Morgan said he came up with the idea five years ago while trying to navigate the tourist crowds on a trip to Alcatraz Island, the former federal prison that's now a national park in San Francisco Bay.

"I think we as Americans, and as people in general, have a fascination with crime and punishment," he said. "There is nothing in America or the world that focuses on what we're fascinated with, which is crime and punishment."

Like other nearby attractions that have opened in recent years -- notably the International Spy Museum, Madame Tussaud's Wax Museum and the Newseum -- the crime museum is charging admission: $17.95 for patrons 12 and older and $14.95 for children 5 to 11 and seniors 60 and older.

Within a few blocks are a variety of government-supported museums that charge no fee, including the National Gallery of Art and the Smithsonian's Air and Space Museum and Museum of Natural History, but Morgan is not concerned about the free competition. After all, he noted, the Spy Museum charges $18 for adults -- and it attracted 750,000 visitors last year.

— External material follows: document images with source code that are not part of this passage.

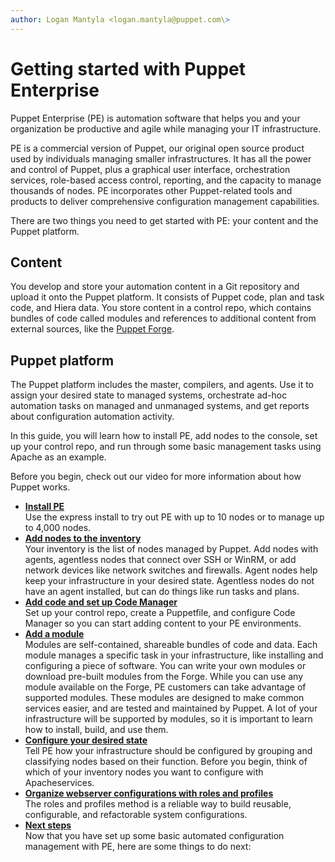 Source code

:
 ```yaml
---
author: Logan Mantyla <logan.mantyla@puppet.com\>
---
```


# Getting started with Puppet Enterprise

Puppet Enterprise \(PE\) is automation software that helps you and your organization be productive and agile while managing your IT infrastructure.

PE is a commercial version of Puppet, our original open source product used by individuals managing smaller infrastructures. It has all the power and control of Puppet, plus a graphical user interface, orchestration services, role-based access control, reporting, and the capacity to manage thousands of nodes. PE incorporates other Puppet-related tools and products to deliver comprehensive configuration management capabilities.

There are two things you need to get started with PE: your content and the Puppet platform.

## Content

You develop and store your automation content in a Git repository and upload it onto the Puppet platform. It consists of Puppet code, plan and task code, and Hiera data. You store content in a control repo, which contains bundles of code called modules and references to additional content from external sources, like the [Puppet Forge](https://forge.puppet.com/).

## Puppet platform

The Puppet platform includes the master, compilers, and agents. Use it to assign your desired state to managed systems, orchestrate ad-hoc automation tasks on managed and unmanaged systems, and get reports about configuration automation activity.

In this guide, you will learn how to install PE, add nodes to the console, set up your control repo, and run through some basic management tasks using Apache as an example.

Before you begin, check out our video for more information about how Puppet works.



-   **[Install PE](install_pe_getting_started.md#)**  
Use the express install to try out PE with up to 10 nodes or to manage up to 4,000 nodes.
-   **[Add nodes to the inventory](add_inventory.md#)**  
Your inventory is the list of nodes managed by Puppet. Add nodes with agents, agentless nodes that connect over SSH or WinRM, or add network devices like network switches and firewalls. Agent nodes help keep your infrastructure in your desired state. Agentless nodes do not have an agent installed, but can do things like run tasks and plans.
-   **[Add code and set up Code Manager](add_content.md#)**  
Set up your control repo, create a Puppetfile, and configure Code Manager so you can start adding content to your PE environments.
-   **[Add a module](add_modules.md#)**  
Modules are self-contained, shareable bundles of code and data. Each module manages a specific task in your infrastructure, like installing and configuring a piece of software. You can write your own modules or download pre-built modules from the Forge. While you can use any module available on the Forge, PE customers can take advantage of supported modules. These modules are designed to make common services easier, and are tested and maintained by Puppet. A lot of your infrastructure will be supported by modules, so it is important to learn how to install, build, and use them.
-   **[Configure your desired state](configure_desired_state.md#)**  
Tell PE how your infrastructure should be configured by grouping and classifying nodes based on their function. Before you begin, think of which of your inventory nodes you want to configure with Apacheservices.
-   **[Organize webserver configurations with roles and profiles](configure_roles_and_profiles_apache_getting_started.md#)**  
The roles and profiles method is a reliable way to build reusable, configurable, and refactorable system configurations.
-   **[Next steps](next_steps_getting_started_pe.md)**  
Now that you have set up some basic automated configuration management with PE, here are some things to do next:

As for the connection with "America's Most Wanted," Morgan, who owns the WaterWorks interactive attractions in Orlando and Pigeon Forge, Tenn., said most Americans identify Walsh with criminal investigations.

"People will get a big kick out of seeing a working studio, and in the end I kept coming back to John Walsh," Morgan said.

Walsh has been the host of "America's Most Wanted" since the show began airing 20 years ago. To date, 999 fugitives have been caught because of viewer tips, according to the show's website.

Walsh became involved in anti-crime efforts after his 7-year-old son Adam was abducted from a shopping mall in Hollywood, Fla., in 1981. Adam's severed head was found in a canal 16 days later; no one was ever charged with the crime. Walsh is a co-founder of the National Center for Missing and Exploited Children and has been honored by four presidents for his work as a victims' advocate.

Walsh said he had three stipulations before attaching his name to the museum: It could not glorify crime, it must honor fallen officers and it must show the consequences of committing a crime.

"All of my experience of 'America's Most Wanted' is that these guys are looking for 15 seconds of fame at a terrible cost to their victims," he said. Walsh said he agreed to be a part of the museum if it had "dignity and integrity."

"I'm all about 'if you do the crime, you've got to do the time,' " he said. "People are going to say they're fascinated by crime, knowledgeable about punishment. I think you'll walk out of that museum and say there are consequences."